December 8, 2014 | Read Time: 3 minutes

Gilbert Bonafé earned a master’s degree last spring from Harvard Graduate School of Education. But he says he grew up in a low-income neighborhood in the Bronx, where his educational success was “the exception and not the rule.”

“Educating others and finding ways to get them through higher education and graduate is a passion of mine,” he says.

So Mr. Bonafé decided to put his hat in the ring when the Robin Hood Foundation, the New York antipoverty charity, decided to try a new strategy—offering cash prizes to entice creative minds to develop innovative technologies to fight poverty.

The first competition, which it announced last spring, was right up Mr. Bonafé’s alley—a $5-million College Success Prize, which challenged designers to create a tool to increase the graduation rate of the most at-risk community-college students, those taking remedial classes.

Mr. Bonafé joined forces with three other recent Harvard grads—Sheila Jackson and Jessica Pérez, who also attended the education school, and Nicholas Cheng, who earned a master’s in public policy and has ties to Silicon Valley developers. They dubbed themselves Team InfoMe and set about creating a mobile app that would help students pick the right courses and send prompts to help them fulfill requirements.


Wall Street Darling

Team InfoMe was one of 18 semi-finalists announced in August, winning $40,000 to further develop its project.

Robin Hood, created by hedge-fund billionaire Paul Tudor Jones to fight poverty in New York City, has channeled more than $1-billion to soup kitchens, homeless shelters, job-training programs, and other efforts since 1988. A darling of Wall Street and celebrity donors, it normally awards grants after reviewing proposals from nonprofits, then measures whether the grants are effective.

But the foundation wanted to reach for something “grander, something that might not exist yet,” says Michael Weinstein, chief program officer, by enlisting the “metaphorical garage engineers and entrepreneurs.”

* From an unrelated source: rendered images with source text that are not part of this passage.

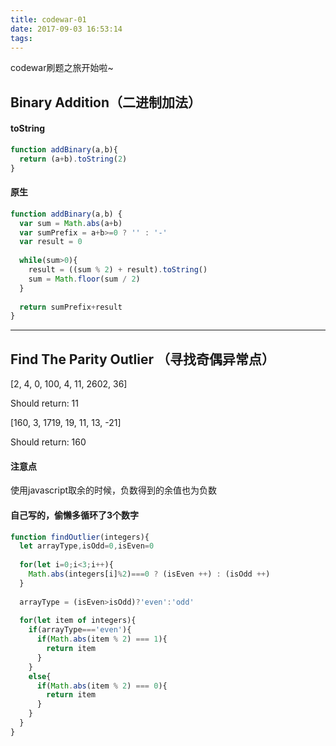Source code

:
 ```yaml
---
title: codewar-01
date: 2017-09-03 16:53:14
tags:
---
```


codewar刷题之旅开始啦~

## Binary Addition（二进制加法）

#### toString

```javascript
function addBinary(a,b){
  return (a+b).toString(2)
}
```

#### 原生
```javascript
function addBinary(a,b) {
  var sum = Math.abs(a+b)
  var sumPrefix = a+b>=0 ? '' : '-'
  var result = 0
  
  while(sum>0){
    result = ((sum % 2) + result).toString()
    sum = Math.floor(sum / 2)
  }
  
  return sumPrefix+result
}
```

---

## Find The Parity Outlier （寻找奇偶异常点）

[2, 4, 0, 100, 4, 11, 2602, 36]

Should return: 11

[160, 3, 1719, 19, 11, 13, -21]

Should return: 160

#### 注意点
使用javascript取余的时候，负数得到的余值也为负数

#### 自己写的，偷懒多循环了3个数字

```javascript
function findOutlier(integers){
  let arrayType,isOdd=0,isEven=0
  
  for(let i=0;i<3;i++){
    Math.abs(integers[i]%2)===0 ? (isEven ++) : (isOdd ++)
  }
  
  arrayType = (isEven>isOdd)?'even':'odd'
  
  for(let item of integers){
    if(arrayType==='even'){
      if(Math.abs(item % 2) === 1){
        return item
      }
    }
    else{
      if(Math.abs(item % 2) === 0){
        return item
      }
    }
  }
}
```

The College Success Prize targets community colleges because they attract many low-income students who struggle to graduate. Yet a degree can be a ticket to higher earnings.

Robin Hood has awarded grants to another effort, Accelerated Study in Associate Programs at the City University of New York, which has improved graduation rates by offering counseling and financial assistance. However, Mr. Weinstein says, it costs about $5,000 per student to administer. The cost of a good technology solution, he says: “essentially zero.”


Graduation Goals

In January, the semifinalists, drawn from 104 applicants from 12 countries, will present their solutions to a judging panel, which will select up to three finalists, who will get $60,000 more.

A grand prize of $3.5-million will go to designers who develop a mobile or computer project that can increase by 15 percentage points the three-year graduation rate of students taking remedial courses at several CUNY community colleges—roughly doubling the current rate. The results will be measured by a three-year randomized, controlled trial. An additional $1.5-million will go to projects that help students stay in school and graduate during the trial period.

The nonprofit firm ideas42, which advises clients about behavioral economics, helped Robin Hood develop the competition and is advising the semi-finalists.

Allison Rosenbloom, a senior associate, says the firm urged the developers to consider concepts like the way students are influenced by social norms and how a lack of resources can hinder good decision making, a phenomenon described in the book Scarcity: Why Having Too Little Means So Much.

Mr. Bonafé says his team came up with its concept for an app to guide course selections after talking to community-college students, especially those taking remedial courses, and hearing a frequent complaint: “I wasted time taking this course, and it’s not counting toward anything.”


If the competition succeeds, says Mr. Weinstein of Robin Hood, it could offer solutions beyond the community-college world. “We want to go after those low-skilled workers every bit as much as low-income students,” he says.